Ex. are fewer than 5% of the p-values less than .05?

```{r}
plot(ecdf(res))
abline(0,1)
abline(v=c(.01,.05,.1))
```


## Does the simulation based approach have a controlled false positive rate here?


```{r resdirecterror, cache=TRUE}
d2pfn <- function(z,X){
	newz <- sample(z)

	d.dist<-replicate(1000, d.stat(sample(newz), X, ss=rep(1,nrow(X))))

	obs.d<-d.stat(newz, X, rep(1,nrow(X)))

	dps <- matrix(NA,nrow=length(obs.d),ncol=1)
	for(i in 1:length(obs.d)){
		dps[i,] <- 2*min( mean(d.dist[i,] >= obs.d[i]),mean(d.dist[i,] <= obs.d[i]))
	}

	invCovDDist <- solve(cov(t(d.dist)))
	obs.d2<- d2.stat(obs.d,d.dist,invCovDDist)

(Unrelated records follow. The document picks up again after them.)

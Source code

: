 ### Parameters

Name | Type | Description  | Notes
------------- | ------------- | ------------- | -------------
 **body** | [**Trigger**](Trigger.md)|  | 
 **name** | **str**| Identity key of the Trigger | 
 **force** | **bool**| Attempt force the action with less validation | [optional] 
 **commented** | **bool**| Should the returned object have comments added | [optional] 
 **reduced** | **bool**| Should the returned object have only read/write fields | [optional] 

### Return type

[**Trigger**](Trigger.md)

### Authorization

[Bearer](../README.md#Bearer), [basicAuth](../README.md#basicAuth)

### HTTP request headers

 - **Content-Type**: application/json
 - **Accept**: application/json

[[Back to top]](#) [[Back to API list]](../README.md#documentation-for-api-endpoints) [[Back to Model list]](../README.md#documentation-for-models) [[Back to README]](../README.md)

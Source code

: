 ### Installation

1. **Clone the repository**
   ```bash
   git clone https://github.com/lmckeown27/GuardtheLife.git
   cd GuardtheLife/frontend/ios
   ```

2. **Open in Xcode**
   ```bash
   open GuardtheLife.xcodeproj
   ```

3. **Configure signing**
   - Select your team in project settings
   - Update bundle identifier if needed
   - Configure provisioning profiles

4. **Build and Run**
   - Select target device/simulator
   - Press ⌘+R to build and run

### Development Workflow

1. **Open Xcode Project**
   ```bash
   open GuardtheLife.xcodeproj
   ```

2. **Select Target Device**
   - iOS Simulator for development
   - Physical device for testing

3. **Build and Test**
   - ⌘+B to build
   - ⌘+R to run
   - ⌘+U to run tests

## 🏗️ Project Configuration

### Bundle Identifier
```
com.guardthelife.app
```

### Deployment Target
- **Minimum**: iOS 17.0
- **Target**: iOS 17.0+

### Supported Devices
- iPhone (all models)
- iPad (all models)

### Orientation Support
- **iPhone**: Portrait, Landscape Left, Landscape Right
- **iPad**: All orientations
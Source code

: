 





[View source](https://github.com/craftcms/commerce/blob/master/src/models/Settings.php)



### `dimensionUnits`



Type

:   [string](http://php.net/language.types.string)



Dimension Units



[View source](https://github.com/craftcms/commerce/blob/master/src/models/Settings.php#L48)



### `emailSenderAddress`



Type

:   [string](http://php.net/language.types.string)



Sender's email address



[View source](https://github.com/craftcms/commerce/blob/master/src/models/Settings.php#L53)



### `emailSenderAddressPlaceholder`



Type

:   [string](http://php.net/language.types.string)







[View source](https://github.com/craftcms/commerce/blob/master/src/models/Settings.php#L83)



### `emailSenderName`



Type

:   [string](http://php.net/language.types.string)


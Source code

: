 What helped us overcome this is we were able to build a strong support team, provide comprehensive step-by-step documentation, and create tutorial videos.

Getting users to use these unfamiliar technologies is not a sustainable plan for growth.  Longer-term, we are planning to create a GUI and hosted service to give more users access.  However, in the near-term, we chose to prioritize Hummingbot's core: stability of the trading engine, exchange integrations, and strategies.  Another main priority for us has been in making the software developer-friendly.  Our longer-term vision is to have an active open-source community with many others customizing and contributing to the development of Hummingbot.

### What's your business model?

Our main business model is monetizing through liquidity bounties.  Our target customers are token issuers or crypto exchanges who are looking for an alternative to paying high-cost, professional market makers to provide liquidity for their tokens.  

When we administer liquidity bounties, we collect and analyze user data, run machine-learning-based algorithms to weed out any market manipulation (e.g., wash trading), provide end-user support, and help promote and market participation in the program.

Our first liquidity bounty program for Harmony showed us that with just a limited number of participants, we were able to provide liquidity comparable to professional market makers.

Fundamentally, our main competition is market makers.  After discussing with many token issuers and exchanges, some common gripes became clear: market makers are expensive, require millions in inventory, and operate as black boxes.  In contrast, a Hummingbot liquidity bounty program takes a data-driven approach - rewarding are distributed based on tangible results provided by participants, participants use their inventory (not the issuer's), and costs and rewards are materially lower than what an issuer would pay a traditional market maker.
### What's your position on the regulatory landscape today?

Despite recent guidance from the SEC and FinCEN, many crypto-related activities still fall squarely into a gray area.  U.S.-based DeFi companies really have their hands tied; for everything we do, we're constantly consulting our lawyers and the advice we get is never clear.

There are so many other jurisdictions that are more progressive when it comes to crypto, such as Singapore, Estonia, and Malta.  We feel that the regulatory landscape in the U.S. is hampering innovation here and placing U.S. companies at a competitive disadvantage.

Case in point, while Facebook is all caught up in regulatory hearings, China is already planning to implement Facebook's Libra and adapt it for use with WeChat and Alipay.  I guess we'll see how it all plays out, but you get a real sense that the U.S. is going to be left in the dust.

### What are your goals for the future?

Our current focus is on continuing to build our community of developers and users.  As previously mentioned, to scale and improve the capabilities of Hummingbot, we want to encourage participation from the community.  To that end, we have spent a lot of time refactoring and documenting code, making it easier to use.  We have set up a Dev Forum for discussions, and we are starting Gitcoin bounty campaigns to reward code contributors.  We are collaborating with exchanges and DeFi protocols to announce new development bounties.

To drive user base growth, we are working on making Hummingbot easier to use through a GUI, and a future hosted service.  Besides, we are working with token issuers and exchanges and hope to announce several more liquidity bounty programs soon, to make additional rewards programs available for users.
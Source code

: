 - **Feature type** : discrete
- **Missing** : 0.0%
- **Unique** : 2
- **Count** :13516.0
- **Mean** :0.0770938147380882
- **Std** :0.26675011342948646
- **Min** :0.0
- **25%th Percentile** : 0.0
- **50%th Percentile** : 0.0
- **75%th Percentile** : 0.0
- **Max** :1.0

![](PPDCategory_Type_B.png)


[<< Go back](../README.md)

	d2.dist<-apply(d.dist, 2, function(thed){
			       d2.stat(thed,theinvcov=invCovDDist)
		})

	d2p<-mean(d2.dist>=obs.d2)

	return(d2p)
}
```

```{r doresdirect, eval=FALSE, cache=TRUE}
resdirect <- replicate(1000,d2pfn(z=acorn$z,X=acorn[,acorncovs]))
```

```{r doresdirectparallel, eval=TRUE, cache=TRUE}
library(parallel)
resdirectlst <- mclapply(1:1000,function(i){ d2pfn(z=acorn$z,X=acorn[,acorncovs]) },mc.cores=detectCores())
resdirect <- unlist(resdirectlst)
save(resdirect,file="day9-resdirect.rda")
```

## Does the simulation based approach have a controlled false positive rate here?

It looks like it is a bit too high. Hmm... Maybe the simulation needs to be fixed.

```{r lazyload, echo=TRUE}
##lazyLoad("day9-AdjustmentBalance_cache/beamer/doresdirectparallel_5ec4fa8cdcbcf586138e928bc0f9fc0b")
##load("day9-resdirect.rda")
summary(resdirect)
mean(resdirect <= .05)
mean(resdirect <= .2)
```

## Does balanceTest have a controlled false positive rate here?


```{r}
plot(ecdf(resdirect))
abline(0,1)
abline(v=c(.01,.05,.1))
```